Aksi keduanya terhenti saat terdengar klakson mobil dari belakang. Anita mendesah halus setelahnya.

"Sepertinya aku harus pergi sekarang," ulas Anita perlahan. Ia menoleh ke belakang sesaat kemudian, memastikan kalau itu adalah mobil Rama.

"Iya, pergilah," kata Sandi dengan lembut.

"Maafkan aku." Keduanya berpelukan dan saling membubuhkan kecupan sebelum berpisah.

"Hati-hati," pesan Sandi yang dibalas lambaian tangan oleh Anita yang sudah keluar dari mobilnya. Pria itu mendesah panjang menatap kepergian Anita dari kaca spion.

~~

Blaaaammm!

Pintu mobil ditutup kasar oleh perempuan itu. Ia sama sekali tak ingin menunjukkan senyum atau ramah-tamahnya pada sang atasan yang sedang menunggunya.

Rama hanya melirik saja melihat sikap Anita yang memendam kejengkelan padanya. Bukan ia tidak tahu. Rama sangat mengerti akan hal itu, tapi ia pun masa bodoh tak mau ambil pusing dengan perasaan dongkol Anita saat ini.

Rama pilih menjalankan mobil, meluncur segera menuju tempat sang relasi. Ia sempat melirik pada mobil Sandi yang masih terparkir di pinggir trotoar seakan menunggu kepergian Anita lebih dulu. Satu sudut bibir Rama terangkat melihat raut kecewa Sandi dari jauh.
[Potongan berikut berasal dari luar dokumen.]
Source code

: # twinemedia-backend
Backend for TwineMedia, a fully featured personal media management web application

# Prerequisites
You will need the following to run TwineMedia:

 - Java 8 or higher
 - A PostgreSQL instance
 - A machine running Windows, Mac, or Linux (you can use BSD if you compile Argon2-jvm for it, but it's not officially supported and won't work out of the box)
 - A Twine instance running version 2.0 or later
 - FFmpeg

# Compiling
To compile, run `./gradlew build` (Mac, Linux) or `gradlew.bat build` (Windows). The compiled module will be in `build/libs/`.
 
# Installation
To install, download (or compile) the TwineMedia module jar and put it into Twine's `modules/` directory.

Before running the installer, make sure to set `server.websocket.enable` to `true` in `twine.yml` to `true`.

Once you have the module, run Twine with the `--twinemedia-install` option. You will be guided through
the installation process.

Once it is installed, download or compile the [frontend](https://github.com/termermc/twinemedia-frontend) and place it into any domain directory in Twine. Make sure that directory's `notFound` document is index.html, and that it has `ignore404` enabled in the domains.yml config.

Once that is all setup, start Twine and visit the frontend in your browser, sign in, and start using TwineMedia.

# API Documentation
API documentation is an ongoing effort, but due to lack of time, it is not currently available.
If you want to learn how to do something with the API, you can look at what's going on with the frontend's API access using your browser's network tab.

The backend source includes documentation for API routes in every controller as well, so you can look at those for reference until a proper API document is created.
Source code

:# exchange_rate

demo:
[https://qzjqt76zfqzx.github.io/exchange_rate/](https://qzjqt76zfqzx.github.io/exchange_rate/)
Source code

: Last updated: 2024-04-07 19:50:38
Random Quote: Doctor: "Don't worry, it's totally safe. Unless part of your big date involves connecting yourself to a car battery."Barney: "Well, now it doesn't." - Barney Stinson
Beberapa menit kemudian....

Mata Anita mengedar melihat jauh ke depan. Sebuah rumah mewah yang saat ini disulap menjadi gedung pesta, ramai penuh tamu undangan. Ia meneguk saliva meyakinkan diri sebelum melangkah masuk.

"Ayo!"

Rama yang sudah berdiri di sampingnya memberikan lengannya pada Anita. Perempuan itu hanya mendengus namun tetap mengikuti ajakan bosnya. Mengaitkan tangannya pada lengan pria itu. Keduanya berjalan beriringan seperti pasangan suami istri.

Rama disambut Dewantara, sang pemilik rumah dengan sangat ramah.

"Selamat malam, Pak Rama. Saya senang Anda bisa hadir di pesta kecil ini," basa-basi pria berkumis lebat itu. Menjabat tangan Rama dan dibalas dengan hal serupa.

"Saya juga senang bisa menghadiri pesta Anda. Selamat Pak Dewa, atas ulang tahun pernikahannya."

"Ah, terima kasih."

"Ngomong-ngomong, ini aniversary Anda yang ke berapa?"

"Dua puluh," jawab Dewantara bangga. "Tidak terasa aku dan istriku sudah menghabiskan waktu bersama selama dua puluh tahun lamanya." Pria itu terlihat sangat bahagia. Senyum lebar yang menghias bibirnya tak pernah memudar. Ia melambai pada seorang perempuan dengan dress panjang warna hitam. Perempuan itu tersenyum lalu berjalan ke arah mereka. "Istriku, perkenalkan. Ini adalah Bapak Rama Ardyatama, direktur perusahaan Ardyatama Corp."

Perempuan paruh baya yang masih terlihat cantik dan anggun meski keriput tipis sudah menghiasi wajahnya itu tersenyum lembut pada Rama dan Anita. Mengucap selamat datang dan menyalami keduanya.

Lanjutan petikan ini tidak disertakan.